[Information supplied — start]

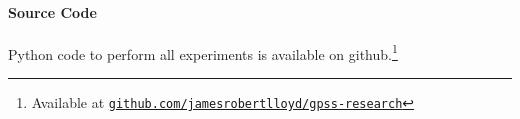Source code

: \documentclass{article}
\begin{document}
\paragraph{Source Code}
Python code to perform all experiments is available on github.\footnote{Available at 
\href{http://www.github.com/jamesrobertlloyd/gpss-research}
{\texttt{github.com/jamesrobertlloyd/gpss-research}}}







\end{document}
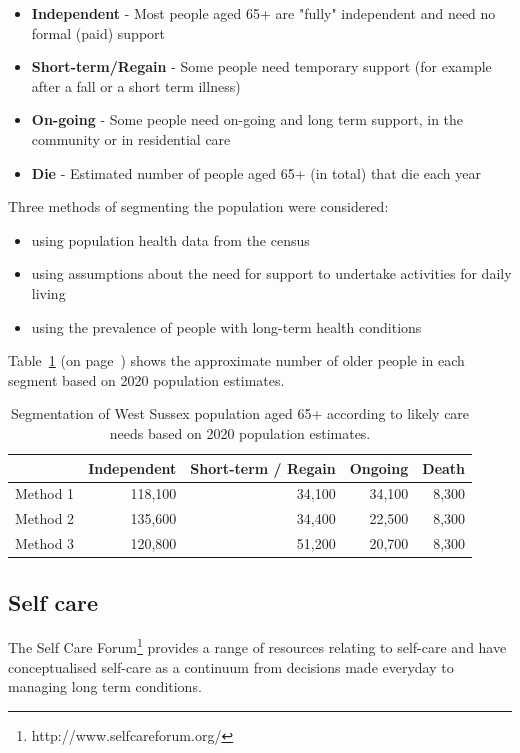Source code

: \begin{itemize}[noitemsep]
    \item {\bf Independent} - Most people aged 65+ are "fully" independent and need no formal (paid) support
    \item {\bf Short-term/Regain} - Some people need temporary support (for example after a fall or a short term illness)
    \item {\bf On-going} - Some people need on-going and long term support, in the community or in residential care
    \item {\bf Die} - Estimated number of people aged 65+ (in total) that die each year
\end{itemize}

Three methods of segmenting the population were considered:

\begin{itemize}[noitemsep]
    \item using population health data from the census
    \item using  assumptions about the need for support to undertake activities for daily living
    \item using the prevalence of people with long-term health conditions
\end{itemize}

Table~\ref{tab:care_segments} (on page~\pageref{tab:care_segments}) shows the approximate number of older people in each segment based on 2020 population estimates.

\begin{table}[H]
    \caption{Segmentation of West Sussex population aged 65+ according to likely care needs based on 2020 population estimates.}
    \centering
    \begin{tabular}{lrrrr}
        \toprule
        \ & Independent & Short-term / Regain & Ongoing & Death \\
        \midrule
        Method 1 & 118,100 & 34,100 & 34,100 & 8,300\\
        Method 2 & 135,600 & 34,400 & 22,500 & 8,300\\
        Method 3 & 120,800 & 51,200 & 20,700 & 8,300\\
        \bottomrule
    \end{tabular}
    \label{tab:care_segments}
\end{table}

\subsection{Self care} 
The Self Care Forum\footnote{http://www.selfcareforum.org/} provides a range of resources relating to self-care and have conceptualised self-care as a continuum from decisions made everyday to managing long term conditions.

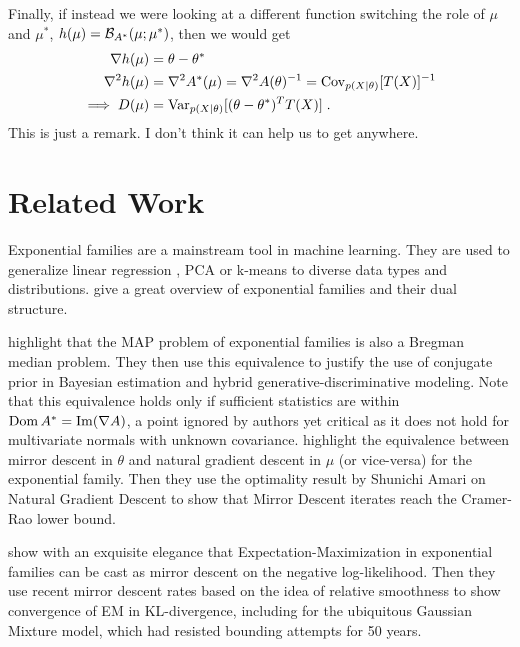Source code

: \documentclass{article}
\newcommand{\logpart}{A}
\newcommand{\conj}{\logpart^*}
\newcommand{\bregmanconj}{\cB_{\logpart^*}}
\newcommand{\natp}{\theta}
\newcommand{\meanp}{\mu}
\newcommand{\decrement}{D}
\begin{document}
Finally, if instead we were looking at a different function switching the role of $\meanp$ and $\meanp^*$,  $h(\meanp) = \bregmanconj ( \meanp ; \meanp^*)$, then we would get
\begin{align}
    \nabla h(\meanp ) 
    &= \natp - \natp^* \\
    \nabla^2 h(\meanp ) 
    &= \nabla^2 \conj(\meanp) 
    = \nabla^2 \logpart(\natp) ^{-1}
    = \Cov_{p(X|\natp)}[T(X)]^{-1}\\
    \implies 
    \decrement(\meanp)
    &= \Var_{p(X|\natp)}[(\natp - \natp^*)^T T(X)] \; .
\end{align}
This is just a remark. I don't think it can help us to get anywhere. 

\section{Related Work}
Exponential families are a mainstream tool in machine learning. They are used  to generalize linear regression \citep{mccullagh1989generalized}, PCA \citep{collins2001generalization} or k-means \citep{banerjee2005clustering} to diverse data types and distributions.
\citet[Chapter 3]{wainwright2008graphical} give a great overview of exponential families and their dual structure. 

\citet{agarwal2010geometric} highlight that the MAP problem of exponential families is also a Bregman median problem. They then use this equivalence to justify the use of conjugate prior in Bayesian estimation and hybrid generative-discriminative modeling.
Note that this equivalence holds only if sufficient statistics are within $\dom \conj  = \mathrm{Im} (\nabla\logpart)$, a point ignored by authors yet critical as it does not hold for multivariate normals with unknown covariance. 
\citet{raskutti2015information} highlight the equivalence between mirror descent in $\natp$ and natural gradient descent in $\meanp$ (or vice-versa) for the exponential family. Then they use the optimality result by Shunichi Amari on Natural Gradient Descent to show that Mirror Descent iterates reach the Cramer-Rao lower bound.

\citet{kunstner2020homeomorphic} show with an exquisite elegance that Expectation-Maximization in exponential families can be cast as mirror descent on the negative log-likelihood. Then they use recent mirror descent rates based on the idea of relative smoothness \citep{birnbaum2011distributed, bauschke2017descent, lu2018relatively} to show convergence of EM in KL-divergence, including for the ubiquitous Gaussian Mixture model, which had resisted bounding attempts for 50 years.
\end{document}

[Information supplied — finish]

# Work to complete:
All the records above need to be given again word for word. Skip the pictures.

# Exercise result:
Source code

: \documentclass{article}
\begin{document}
\paragraph{Source Code}
Python code to perform all experiments is available on github.\footnote{Available at 
\href{http://www.github.com/jamesrobertlloyd/gpss-research}
{\texttt{github.com/jamesrobertlloyd/gpss-research}}}







\end{document}
Source code

: \begin{itemize}[noitemsep]
    \item {\bf Independent} - Most people aged 65+ are "fully" independent and need no formal (paid) support
    \item {\bf Short-term/Regain} - Some people need temporary support (for example after a fall or a short term illness)
    \item {\bf On-going} - Some people need on-going and long term support, in the community or in residential care
    \item {\bf Die} - Estimated number of people aged 65+ (in total) that die each year
\end{itemize}

Three methods of segmenting the population were considered:

\begin{itemize}[noitemsep]
    \item using population health data from the census
    \item using  assumptions about the need for support to undertake activities for daily living
    \item using the prevalence of people with long-term health conditions
\end{itemize}

Table~\ref{tab:care_segments} (on page~\pageref{tab:care_segments}) shows the approximate number of older people in each segment based on 2020 population estimates.

\begin{table}[H]
    \caption{Segmentation of West Sussex population aged 65+ according to likely care needs based on 2020 population estimates.}
    \centering
    \begin{tabular}{lrrrr}
        \toprule
        \ & Independent & Short-term / Regain & Ongoing & Death \\
        \midrule
        Method 1 & 118,100 & 34,100 & 34,100 & 8,300\\
        Method 2 & 135,600 & 34,400 & 22,500 & 8,300\\
        Method 3 & 120,800 & 51,200 & 20,700 & 8,300\\
        \bottomrule
    \end{tabular}
    \label{tab:care_segments}
\end{table}

\subsection{Self care} 
The Self Care Forum\footnote{http://www.selfcareforum.org/} provides a range of resources relating to self-care and have conceptualised self-care as a continuum from decisions made everyday to managing long term conditions.

Source code

: \documentclass{article}
\newcommand{\logpart}{A}
\newcommand{\conj}{\logpart^*}
\newcommand{\bregmanconj}{\cB_{\logpart^*}}
\newcommand{\natp}{\theta}
\newcommand{\meanp}{\mu}
\newcommand{\decrement}{D}
\begin{document}
Finally, if instead we were looking at a different function switching the role of $\meanp$ and $\meanp^*$,  $h(\meanp) = \bregmanconj ( \meanp ; \meanp^*)$, then we would get
\begin{align}
    \nabla h(\meanp ) 
    &= \natp - \natp^* \\
    \nabla^2 h(\meanp ) 
    &= \nabla^2 \conj(\meanp) 
    = \nabla^2 \logpart(\natp) ^{-1}
    = \Cov_{p(X|\natp)}[T(X)]^{-1}\\
    \implies 
    \decrement(\meanp)
    &= \Var_{p(X|\natp)}[(\natp - \natp^*)^T T(X)] \; .
\end{align}
This is just a remark. I don't think it can help us to get anywhere. 

\section{Related Work}
Exponential families are a mainstream tool in machine learning. They are used  to generalize linear regression \citep{mccullagh1989generalized}, PCA \citep{collins2001generalization} or k-means \citep{banerjee2005clustering} to diverse data types and distributions.
\citet[Chapter 3]{wainwright2008graphical} give a great overview of exponential families and their dual structure. 

\citet{agarwal2010geometric} highlight that the MAP problem of exponential families is also a Bregman median problem. They then use this equivalence to justify the use of conjugate prior in Bayesian estimation and hybrid generative-discriminative modeling.
Note that this equivalence holds only if sufficient statistics are within $\dom \conj  = \mathrm{Im} (\nabla\logpart)$, a point ignored by authors yet critical as it does not hold for multivariate normals with unknown covariance. 
\citet{raskutti2015information} highlight the equivalence between mirror descent in $\natp$ and natural gradient descent in $\meanp$ (or vice-versa) for the exponential family. Then they use the optimality result by Shunichi Amari on Natural Gradient Descent to show that Mirror Descent iterates reach the Cramer-Rao lower bound.

\citet{kunstner2020homeomorphic} show with an exquisite elegance that Expectation-Maximization in exponential families can be cast as mirror descent on the negative log-likelihood. Then they use recent mirror descent rates based on the idea of relative smoothness \citep{birnbaum2011distributed, bauschke2017descent, lu2018relatively} to show convergence of EM in KL-divergence, including for the ubiquitous Gaussian Mixture model, which had resisted bounding attempts for 50 years.
\end{document}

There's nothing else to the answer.